Western Blotting assay
NIH 3T3 cells (106) that had been transfected with pcDNA3.1(+)/ HPV16 ofE6E7, pcDNA3.1(+)/ HPV16 omfE6E7 and pcDNA3.1 empty vector were digested with buffer which contained 62.5 mmol/L Tris-HCl, pH 6.8, 2% SDS, 5% 2-mercaptoethanol, 10% glycerol. The cell lysis samples were spun at 13 000 r/min for 5 min, the supernatants were then collected and loaded onto the 10% SDS-poly-acrylamide gel electrophoresis (SDS-PAGE). Protein on the gels was electro-transferred onto nitrocellulose membranes, and blocked with blocking buffer containing 5% of non-fat milk, the membrane was then incubated with primary antibodies against HPV16 E6 (polyclonal antibody of goat anti-HPV16 E6, Santa Cruz) at room temperature for two hours. After washing three times in PBS, 10 min each wash, the membrane was incubated with anti-goat Ig horseradish peroxidase linked secondary antibody (GE Healthcare Bio-Science, USA) at room temperature for one hour, and washed three times in PBS, 10 min each wash. The protein bands were then developed using an enhanced chemiluminescence (ECL) kit according to the manufacturer's specifi-cations (GE Healthcare Bio-Sciences), and visualized using the Gene-Genius Imaging System (Syngene, Frederick, MD, USA). The densities of the Western Blot bands were evaluated using the ImageJ Image Analysis Software.

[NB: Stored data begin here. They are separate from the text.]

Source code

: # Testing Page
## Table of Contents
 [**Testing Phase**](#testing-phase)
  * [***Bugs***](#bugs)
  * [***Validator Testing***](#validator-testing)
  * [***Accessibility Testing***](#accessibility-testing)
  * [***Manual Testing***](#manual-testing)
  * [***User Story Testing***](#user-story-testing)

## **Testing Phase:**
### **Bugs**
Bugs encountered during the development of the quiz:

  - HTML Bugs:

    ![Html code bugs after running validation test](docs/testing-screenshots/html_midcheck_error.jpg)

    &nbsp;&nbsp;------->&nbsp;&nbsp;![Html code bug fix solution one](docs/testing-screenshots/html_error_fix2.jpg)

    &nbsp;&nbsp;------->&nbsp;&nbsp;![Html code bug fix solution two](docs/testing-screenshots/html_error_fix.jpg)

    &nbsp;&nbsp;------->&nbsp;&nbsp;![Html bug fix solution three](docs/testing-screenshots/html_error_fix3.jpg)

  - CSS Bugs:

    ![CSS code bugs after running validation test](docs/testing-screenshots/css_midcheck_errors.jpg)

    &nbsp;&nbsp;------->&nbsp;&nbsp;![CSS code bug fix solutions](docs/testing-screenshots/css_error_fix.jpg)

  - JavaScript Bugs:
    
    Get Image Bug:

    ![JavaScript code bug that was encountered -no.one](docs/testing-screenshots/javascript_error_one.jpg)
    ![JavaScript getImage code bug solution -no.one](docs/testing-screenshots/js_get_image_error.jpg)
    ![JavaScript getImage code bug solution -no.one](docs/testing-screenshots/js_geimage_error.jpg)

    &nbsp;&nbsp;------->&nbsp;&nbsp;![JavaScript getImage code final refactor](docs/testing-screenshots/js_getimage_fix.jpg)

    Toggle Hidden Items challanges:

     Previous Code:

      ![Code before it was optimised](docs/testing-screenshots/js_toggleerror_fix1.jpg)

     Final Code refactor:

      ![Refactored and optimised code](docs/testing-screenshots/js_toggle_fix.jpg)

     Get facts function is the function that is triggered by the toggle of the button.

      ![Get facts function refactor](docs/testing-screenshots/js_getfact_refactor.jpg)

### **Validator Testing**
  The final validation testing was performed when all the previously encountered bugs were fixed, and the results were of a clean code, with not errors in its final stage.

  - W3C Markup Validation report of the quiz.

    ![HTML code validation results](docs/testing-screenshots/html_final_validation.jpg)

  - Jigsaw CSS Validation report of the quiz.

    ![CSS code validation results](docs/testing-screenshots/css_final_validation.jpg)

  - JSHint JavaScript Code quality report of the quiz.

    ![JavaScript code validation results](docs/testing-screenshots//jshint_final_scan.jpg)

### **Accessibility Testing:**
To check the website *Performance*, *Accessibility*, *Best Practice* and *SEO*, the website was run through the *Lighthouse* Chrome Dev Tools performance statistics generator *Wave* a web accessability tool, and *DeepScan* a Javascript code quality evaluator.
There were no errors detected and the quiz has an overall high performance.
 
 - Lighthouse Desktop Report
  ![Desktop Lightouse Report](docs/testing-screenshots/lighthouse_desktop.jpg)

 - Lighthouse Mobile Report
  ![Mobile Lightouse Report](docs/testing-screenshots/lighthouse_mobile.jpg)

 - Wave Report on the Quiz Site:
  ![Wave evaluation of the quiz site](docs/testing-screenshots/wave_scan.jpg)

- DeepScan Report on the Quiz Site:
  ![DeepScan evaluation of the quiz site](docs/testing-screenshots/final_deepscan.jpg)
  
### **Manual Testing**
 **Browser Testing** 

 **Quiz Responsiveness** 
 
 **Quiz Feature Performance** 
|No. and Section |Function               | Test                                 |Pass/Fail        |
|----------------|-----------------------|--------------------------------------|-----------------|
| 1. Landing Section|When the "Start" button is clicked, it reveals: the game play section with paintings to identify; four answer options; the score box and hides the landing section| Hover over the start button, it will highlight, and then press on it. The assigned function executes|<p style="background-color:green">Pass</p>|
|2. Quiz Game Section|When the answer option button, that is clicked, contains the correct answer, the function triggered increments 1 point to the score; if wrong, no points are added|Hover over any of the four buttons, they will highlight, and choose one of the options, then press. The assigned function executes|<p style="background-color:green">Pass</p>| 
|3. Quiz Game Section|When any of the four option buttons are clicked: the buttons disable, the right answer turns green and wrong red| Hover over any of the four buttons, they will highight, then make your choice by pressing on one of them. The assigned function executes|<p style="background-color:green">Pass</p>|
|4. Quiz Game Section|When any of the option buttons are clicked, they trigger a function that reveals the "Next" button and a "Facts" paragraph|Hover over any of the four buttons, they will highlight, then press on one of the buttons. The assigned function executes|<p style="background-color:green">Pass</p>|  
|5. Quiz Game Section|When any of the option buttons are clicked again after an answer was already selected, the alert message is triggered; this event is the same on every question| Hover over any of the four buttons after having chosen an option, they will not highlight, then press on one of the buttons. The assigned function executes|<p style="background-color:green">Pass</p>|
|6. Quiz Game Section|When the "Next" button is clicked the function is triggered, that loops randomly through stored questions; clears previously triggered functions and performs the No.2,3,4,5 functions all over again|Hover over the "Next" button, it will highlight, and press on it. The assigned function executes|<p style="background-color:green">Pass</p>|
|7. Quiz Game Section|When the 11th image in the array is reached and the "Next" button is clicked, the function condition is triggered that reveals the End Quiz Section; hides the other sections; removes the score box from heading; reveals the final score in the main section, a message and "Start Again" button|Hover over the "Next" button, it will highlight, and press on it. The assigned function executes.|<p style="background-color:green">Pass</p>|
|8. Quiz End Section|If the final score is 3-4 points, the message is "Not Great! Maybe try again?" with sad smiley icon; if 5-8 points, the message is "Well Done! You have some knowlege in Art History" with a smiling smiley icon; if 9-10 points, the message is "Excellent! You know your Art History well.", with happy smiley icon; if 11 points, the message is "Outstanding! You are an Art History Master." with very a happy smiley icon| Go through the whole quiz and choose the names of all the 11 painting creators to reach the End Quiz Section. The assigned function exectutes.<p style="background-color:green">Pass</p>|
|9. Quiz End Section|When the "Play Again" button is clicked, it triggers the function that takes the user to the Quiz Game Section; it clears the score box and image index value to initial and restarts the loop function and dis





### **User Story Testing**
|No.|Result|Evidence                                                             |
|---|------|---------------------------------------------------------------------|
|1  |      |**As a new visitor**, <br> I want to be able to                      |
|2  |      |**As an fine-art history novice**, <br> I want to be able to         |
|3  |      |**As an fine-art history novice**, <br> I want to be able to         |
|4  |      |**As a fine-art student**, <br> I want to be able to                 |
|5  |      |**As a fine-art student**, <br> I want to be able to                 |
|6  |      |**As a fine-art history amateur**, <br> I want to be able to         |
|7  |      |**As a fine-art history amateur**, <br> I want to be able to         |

Indentification of transforming activity
Colony formation assay
Colony formation assay was determined as described previously[1], with some modifications. Briefly, the NIH3T3 cell lines (1×103) expressing HPV16 ofE6E7 or HPV16 omfE6E7 were suspended in DMEM medium containing 10% FCS and 0.3% agarose and subsequently overlayed onto a solidified layer of DMED medium containing 10% FCS and 0.5% agarose. Cells were cultured for 21 days and cellular foci were photographed. The colonies were counted under a dissecting microscope. Five represen-tative images from each group were used to quantify foci area from three separate experiments. NIH 3T3 cells and vector-transfected NIH 3T3 cell lines were used as negative control, and the TC-1 cell line was used as the positive control.
Tumorigenesis assay and histologic analysis
NIH3T3 cell lines stably expressing HPV16 ofE6E7 or HPV16 omfE6E7 were used in a tumorigenesis assay. Cells were trypsinized, washed twice with PBS, resuspended at 5×107 cells per mL in PBS, and 0.1 mL of cell suspension was injected subcutaneously into NOD/SCID mice (8 mice in each group). All animals were monitored once a week for tumor formation. NIH 3T3 cells and vector-transfected NIH 3T3 cell lines were used as the negative controls, and the TC-1 cell line was used as the positive control.
The animals were sacrificed after xenograft tumor establishment, 5μm paraffin sections of xenograft tumors were stained with hematoxylin and eosin (H & E), three representative images from each section were obtained by light microscopic analysis after H & E staining.